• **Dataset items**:

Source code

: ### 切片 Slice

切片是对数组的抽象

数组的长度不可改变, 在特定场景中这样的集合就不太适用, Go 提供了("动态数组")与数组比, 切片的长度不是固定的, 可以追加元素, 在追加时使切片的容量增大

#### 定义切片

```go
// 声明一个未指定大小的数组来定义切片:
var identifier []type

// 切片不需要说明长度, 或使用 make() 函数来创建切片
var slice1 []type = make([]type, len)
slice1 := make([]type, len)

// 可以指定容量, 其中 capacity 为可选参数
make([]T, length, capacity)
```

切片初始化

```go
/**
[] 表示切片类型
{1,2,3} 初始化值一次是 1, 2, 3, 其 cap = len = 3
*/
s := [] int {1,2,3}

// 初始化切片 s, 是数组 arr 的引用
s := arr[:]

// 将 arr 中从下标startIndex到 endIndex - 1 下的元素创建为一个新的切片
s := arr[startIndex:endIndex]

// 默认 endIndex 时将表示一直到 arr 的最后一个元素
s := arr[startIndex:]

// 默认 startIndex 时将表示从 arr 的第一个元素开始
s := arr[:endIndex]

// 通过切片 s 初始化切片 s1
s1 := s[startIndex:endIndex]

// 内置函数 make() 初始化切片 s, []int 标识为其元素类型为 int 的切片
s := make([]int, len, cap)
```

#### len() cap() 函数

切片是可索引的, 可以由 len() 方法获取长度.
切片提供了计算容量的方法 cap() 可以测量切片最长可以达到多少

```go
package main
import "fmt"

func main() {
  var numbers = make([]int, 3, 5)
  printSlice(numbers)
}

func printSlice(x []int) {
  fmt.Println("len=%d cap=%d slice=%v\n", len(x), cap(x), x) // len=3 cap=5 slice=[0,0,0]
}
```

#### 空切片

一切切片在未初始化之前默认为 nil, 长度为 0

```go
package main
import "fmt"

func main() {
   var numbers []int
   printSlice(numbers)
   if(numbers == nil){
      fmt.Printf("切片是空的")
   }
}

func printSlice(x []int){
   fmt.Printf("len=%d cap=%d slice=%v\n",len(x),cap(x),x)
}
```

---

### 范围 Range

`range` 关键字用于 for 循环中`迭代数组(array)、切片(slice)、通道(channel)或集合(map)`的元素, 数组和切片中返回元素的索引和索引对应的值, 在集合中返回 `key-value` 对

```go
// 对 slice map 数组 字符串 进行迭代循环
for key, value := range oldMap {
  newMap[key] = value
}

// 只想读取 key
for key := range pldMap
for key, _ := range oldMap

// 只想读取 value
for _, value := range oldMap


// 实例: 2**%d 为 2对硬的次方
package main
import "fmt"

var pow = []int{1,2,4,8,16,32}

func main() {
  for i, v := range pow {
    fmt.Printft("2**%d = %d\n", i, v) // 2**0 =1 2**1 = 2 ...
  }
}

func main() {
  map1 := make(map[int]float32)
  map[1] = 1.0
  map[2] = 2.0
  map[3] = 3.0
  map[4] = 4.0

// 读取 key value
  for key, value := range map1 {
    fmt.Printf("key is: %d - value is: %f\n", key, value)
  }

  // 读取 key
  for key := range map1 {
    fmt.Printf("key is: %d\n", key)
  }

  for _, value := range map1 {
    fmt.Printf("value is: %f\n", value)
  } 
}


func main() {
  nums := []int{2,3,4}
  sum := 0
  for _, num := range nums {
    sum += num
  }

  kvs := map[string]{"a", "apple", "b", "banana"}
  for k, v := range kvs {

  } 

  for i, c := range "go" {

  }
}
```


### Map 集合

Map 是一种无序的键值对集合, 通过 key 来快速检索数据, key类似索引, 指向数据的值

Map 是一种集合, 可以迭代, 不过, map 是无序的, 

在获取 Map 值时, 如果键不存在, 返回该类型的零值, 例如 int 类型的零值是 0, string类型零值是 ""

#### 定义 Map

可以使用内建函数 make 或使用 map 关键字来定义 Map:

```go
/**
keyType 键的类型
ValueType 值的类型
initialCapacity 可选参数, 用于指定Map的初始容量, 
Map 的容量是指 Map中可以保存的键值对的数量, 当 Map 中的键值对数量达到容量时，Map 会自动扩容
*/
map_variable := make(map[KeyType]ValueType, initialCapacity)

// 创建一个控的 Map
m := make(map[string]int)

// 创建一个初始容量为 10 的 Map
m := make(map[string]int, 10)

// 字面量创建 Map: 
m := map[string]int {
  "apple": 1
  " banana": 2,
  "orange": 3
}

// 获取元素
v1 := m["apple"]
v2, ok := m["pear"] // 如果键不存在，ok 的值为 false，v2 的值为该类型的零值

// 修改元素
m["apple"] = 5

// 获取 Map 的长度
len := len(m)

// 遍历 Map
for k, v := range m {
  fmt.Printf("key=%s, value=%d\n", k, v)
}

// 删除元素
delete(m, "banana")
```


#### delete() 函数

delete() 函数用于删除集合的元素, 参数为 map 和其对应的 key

• **Problem**: Transcribe each of the records above exactly.

• **Response area**:
Source code

: ### 切片 Slice

切片是对数组的抽象

数组的长度不可改变, 在特定场景中这样的集合就不太适用, Go 提供了("动态数组")与数组比, 切片的长度不是固定的, 可以追加元素, 在追加时使切片的容量增大

#### 定义切片

```go
// 声明一个未指定大小的数组来定义切片:
var identifier []type

// 切片不需要说明长度, 或使用 make() 函数来创建切片
var slice1 []type = make([]type, len)
slice1 := make([]type, len)

// 可以指定容量, 其中 capacity 为可选参数
make([]T, length, capacity)
```

切片初始化

```go
/**
[] 表示切片类型
{1,2,3} 初始化值一次是 1, 2, 3, 其 cap = len = 3
*/
s := [] int {1,2,3}

// 初始化切片 s, 是数组 arr 的引用
s := arr[:]

// 将 arr 中从下标startIndex到 endIndex - 1 下的元素创建为一个新的切片
s := arr[startIndex:endIndex]

// 默认 endIndex 时将表示一直到 arr 的最后一个元素
s := arr[startIndex:]

// 默认 startIndex 时将表示从 arr 的第一个元素开始
s := arr[:endIndex]

// 通过切片 s 初始化切片 s1
s1 := s[startIndex:endIndex]

// 内置函数 make() 初始化切片 s, []int 标识为其元素类型为 int 的切片
s := make([]int, len, cap)
```

#### len() cap() 函数

切片是可索引的, 可以由 len() 方法获取长度.
切片提供了计算容量的方法 cap() 可以测量切片最长可以达到多少

```go
package main
import "fmt"

func main() {
  var numbers = make([]int, 3, 5)
  printSlice(numbers)
}

func printSlice(x []int) {
  fmt.Println("len=%d cap=%d slice=%v\n", len(x), cap(x), x) // len=3 cap=5 slice=[0,0,0]
}
```

#### 空切片

一切切片在未初始化之前默认为 nil, 长度为 0

```go
package main
import "fmt"

func main() {
   var numbers []int
   printSlice(numbers)
   if(numbers == nil){
      fmt.Printf("切片是空的")
   }
}

func printSlice(x []int){
   fmt.Printf("len=%d cap=%d slice=%v\n",len(x),cap(x),x)
}
```

---

### 范围 Range

`range` 关键字用于 for 循环中`迭代数组(array)、切片(slice)、通道(channel)或集合(map)`的元素, 数组和切片中返回元素的索引和索引对应的值, 在集合中返回 `key-value` 对

```go
// 对 slice map 数组 字符串 进行迭代循环
for key, value := range oldMap {
  newMap[key] = value
}

// 只想读取 key
for key := range pldMap
for key, _ := range oldMap

// 只想读取 value
for _, value := range oldMap


// 实例: 2**%d 为 2对硬的次方
package main
import "fmt"

var pow = []int{1,2,4,8,16,32}

func main() {
  for i, v := range pow {
    fmt.Printft("2**%d = %d\n", i, v) // 2**0 =1 2**1 = 2 ...
  }
}

func main() {
  map1 := make(map[int]float32)
  map[1] = 1.0
  map[2] = 2.0
  map[3] = 3.0
  map[4] = 4.0

// 读取 key value
  for key, value := range map1 {
    fmt.Printf("key is: %d - value is: %f\n", key, value)
  }

  // 读取 key
  for key := range map1 {
    fmt.Printf("key is: %d\n", key)
  }

  for _, value := range map1 {
    fmt.Printf("value is: %f\n", value)
  } 
}


func main() {
  nums := []int{2,3,4}
  sum := 0
  for _, num := range nums {
    sum += num
  }

  kvs := map[string]{"a", "apple", "b", "banana"}
  for k, v := range kvs {

  } 

  for i, c := range "go" {

  }
}
```


### Map 集合

Map 是一种无序的键值对集合, 通过 key 来快速检索数据, key类似索引, 指向数据的值

Map 是一种集合, 可以迭代, 不过, map 是无序的, 

在获取 Map 值时, 如果键不存在, 返回该类型的零值, 例如 int 类型的零值是 0, string类型零值是 ""

#### 定义 Map

可以使用内建函数 make 或使用 map 关键字来定义 Map:

```go
/**
keyType 键的类型
ValueType 值的类型
initialCapacity 可选参数, 用于指定Map的初始容量, 
Map 的容量是指 Map中可以保存的键值对的数量, 当 Map 中的键值对数量达到容量时，Map 会自动扩容
*/
map_variable := make(map[KeyType]ValueType, initialCapacity)

// 创建一个控的 Map
m := make(map[string]int)

// 创建一个初始容量为 10 的 Map
m := make(map[string]int, 10)

// 字面量创建 Map: 
m := map[string]int {
  "apple": 1
  " banana": 2,
  "orange": 3
}

// 获取元素
v1 := m["apple"]
v2, ok := m["pear"] // 如果键不存在，ok 的值为 false，v2 的值为该类型的零值

// 修改元素
m["apple"] = 5

// 获取 Map 的长度
len := len(m)

// 遍历 Map
for k, v := range m {
  fmt.Printf("key=%s, value=%d\n", k, v)
}

// 删除元素
delete(m, "banana")
```


#### delete() 函数

delete() 函数用于删除集合的元素, 参数为 map 和其对应的 key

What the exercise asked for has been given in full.